Weekend Reads:

  1. There are two reasons why a government does not come clean on something, writes Shekhar Gupta in the Print. Either it is hiding something or it is too arrogant to answer. The Rafale case may still need evidence to prove the former but, “the second conclusion is now clear beyond doubt”.
  2. “If anti-corruption can bolster the ruling party’s unity, it can also consolidate the support of opponents. This is particularly true of leaders who have a genuine mass base. While Banerjee may herself overreach, the BJP managed to convert her into a national symbol of resistance against the tyranny of the Centre,” writes Pratap Bhanu Mehta in the Indian Express.
  3. Apurva Vishwanath argues in the Wire that the government’s decision to legally attack Prashant Bhushan simply re-iterates its aim of being as opaque to its citizens as possible.
  4. Naezy and DIVINE, whose lives inspired the upcoming Ranveer Singh movie Gully Boy, about rappers in Mumbai, get the profile treatment from Bhanuj Kappal in Mint.

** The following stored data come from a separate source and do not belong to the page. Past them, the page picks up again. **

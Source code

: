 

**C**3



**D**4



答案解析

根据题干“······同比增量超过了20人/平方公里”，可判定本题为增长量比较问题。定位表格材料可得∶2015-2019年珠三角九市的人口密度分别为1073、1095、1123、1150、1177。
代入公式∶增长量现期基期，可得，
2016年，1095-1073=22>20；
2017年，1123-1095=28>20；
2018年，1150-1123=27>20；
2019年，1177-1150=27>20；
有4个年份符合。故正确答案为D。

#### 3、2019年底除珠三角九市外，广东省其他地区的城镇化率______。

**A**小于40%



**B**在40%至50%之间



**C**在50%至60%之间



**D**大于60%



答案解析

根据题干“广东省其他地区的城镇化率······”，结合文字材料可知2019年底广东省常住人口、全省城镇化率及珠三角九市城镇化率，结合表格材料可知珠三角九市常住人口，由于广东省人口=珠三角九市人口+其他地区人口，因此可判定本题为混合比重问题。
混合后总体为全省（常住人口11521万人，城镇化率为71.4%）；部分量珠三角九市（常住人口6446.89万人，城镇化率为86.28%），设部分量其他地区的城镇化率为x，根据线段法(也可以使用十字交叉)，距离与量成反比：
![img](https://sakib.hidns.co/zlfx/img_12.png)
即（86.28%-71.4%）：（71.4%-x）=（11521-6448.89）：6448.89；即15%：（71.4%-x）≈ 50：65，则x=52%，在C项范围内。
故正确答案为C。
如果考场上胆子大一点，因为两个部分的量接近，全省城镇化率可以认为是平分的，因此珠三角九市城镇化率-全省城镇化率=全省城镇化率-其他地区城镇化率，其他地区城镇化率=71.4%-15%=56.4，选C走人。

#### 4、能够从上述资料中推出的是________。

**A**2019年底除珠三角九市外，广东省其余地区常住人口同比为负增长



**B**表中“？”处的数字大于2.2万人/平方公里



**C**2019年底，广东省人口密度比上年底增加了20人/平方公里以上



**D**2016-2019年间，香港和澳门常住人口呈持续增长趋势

  5. “The old question begs an answer: Should you give a man fish, or teach him how to fish? Lurking hidden in the new bout of welfarism seems to be an admission that the state can’t deliver for the poor anything other than cash,” writes TN Ninan in the Business Standard.
  6. Arpita Chakrabarty in the Hindu introduces you to the Odia bhadis who are part of Kolkata’s invisible water distribution system.
  7. Tridip Suhrud in Mint writes about the impact Mohandas Gandhi had on Gujarat’s aesthetic and its understanding of public space, and how much of that is forgotten.
  8. Not all protests get media coverage in Pakistan, for very deliberate reasons that M Ilyas Khan examines in a report for the BBC.
  9. “Chief Kent illustrates an unspoken truth: that for many years women have been doing military jobs as dangerous, secretive and specialized as anything men do.” Richard A Oppel writes an obituary in the New York Times of a woman who was a member of America’s top-tier Special Operations forces.
  10. Ian Parker in the New Yorker tells us the fascinating, incredibly twisted story of the life of novelist Dan Mallory.